-- Provided data follows --
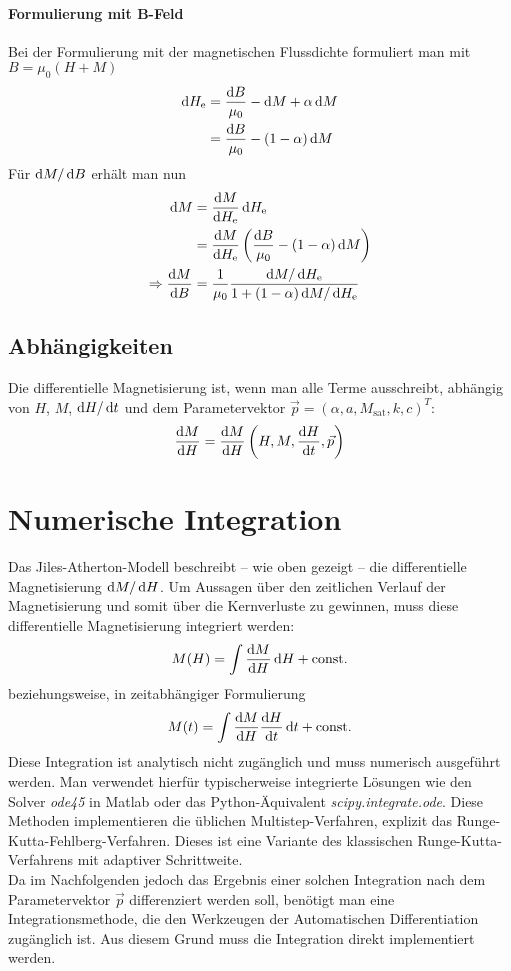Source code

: \documentclass{scrartcl}
\newcommand{\He}{H_\text{e}}
\newcommand{\Msat}{M_\text{sat}}
\begin{document}
\paragraph{Formulierung mit B-Feld} Bei der Formulierung mit der magnetischen Flussdichte formuliert man mit $B = \mu_0(H + M)$
\begin{align}
	\dif \He &= \frac{\dif B}{\mu_0} - \dif M + \alpha \dif M \\
		&= \frac{\dif B}{\mu_0} - (1 - \alpha) \dif M
\end{align}
Für $\mathop{}\!\mathrm{d} M/\mathop{}\!\mathrm{d} B$ erhält man nun
\begin{align}
	\dif M &= \frac{\dif M}{\dif \He} \dif \He \\
	&=\frac{\dif M}{\dif \He}\left(\frac{\dif B}{\mu_0} - (1 - \alpha) \dif M\right) \\
	\Rightarrow \frac{\dif M}{\dif B} &= \frac{1}{\mu_0}\frac{\dif M/\dif \He}{1 + (1-\alpha) \dif M/\dif \He}
\end{align}
\subsection{Abhängigkeiten}
Die differentielle Magnetisierung ist, wenn man alle Terme ausschreibt, abhängig von $H$, $M$, $\mathop{}\!\mathrm{d} H/\mathop{}\!\mathrm{d} t$ und dem Parametervektor $\vec{p} = (\alpha, a, \Msat, k, c)^T$:
\begin{equation}
	\frac{\mathop{}\!\mathrm{d} M}{\mathop{}\!\mathrm{d} H} = \frac{\mathop{}\!\mathrm{d} M}{\mathop{}\!\mathrm{d} H}\left(H, M, \frac{\mathop{}\!\mathrm{d} H}{\mathop{}\!\mathrm{d} t}, \vec p \right)
\end{equation}
\section{Numerische Integration}
\label{sec:numeric-integration}
Das Jiles-Atherton-Modell beschreibt -- wie oben gezeigt -- die differentielle Magnetisierung $\mathop{}\!\mathrm{d} M /\mathop{}\!\mathrm{d} H$. Um Aussagen über den zeitlichen Verlauf der Magnetisierung und somit über die Kernverluste zu gewinnen, muss diese differentielle Magnetisierung integriert werden:
\begin{equation}
	M(H) = \int \frac{\mathop{}\!\mathrm{d} M}{\mathop{}\!\mathrm{d} H}\mathop{}\!\mathrm{d} H + \text{const.}
\end{equation}
beziehungsweise, in zeitabhängiger Formulierung
\begin{equation}
	M(t) = \int \frac{\mathop{}\!\mathrm{d} M}{\mathop{}\!\mathrm{d} H}\frac{\mathop{}\!\mathrm{d} H}{\mathop{}\!\mathrm{d} t}\mathop{}\!\mathrm{d} t + \text{const.}
\end{equation}
Diese Integration ist analytisch nicht zugänglich und muss numerisch ausgeführt werden. Man verwendet hierfür typischerweise integrierte Lösungen wie den Solver \emph{ode45} in Matlab oder das Python-Äquivalent \emph{scipy.integrate.ode}. Diese Methoden implementieren die üblichen Multistep-Verfahren, explizit das Runge-Kutta-Fehlberg-Verfahren. Dieses ist eine Variante des klassischen Runge-Kutta-Verfahrens mit adaptiver Schrittweite.\\
Da im Nachfolgenden jedoch das Ergebnis einer solchen Integration nach dem Parametervektor $\vec p$ differenziert werden soll, benötigt man eine Integrationsmethode, die den Werkzeugen der Automatischen Differentiation zugänglich ist. Aus diesem Grund muss die Integration direkt implementiert werden.
\end{document}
-- Provided data concluded --
Work required
Report how many lines in the listing above hold the string "const", giving the number and no other words.

Response box
2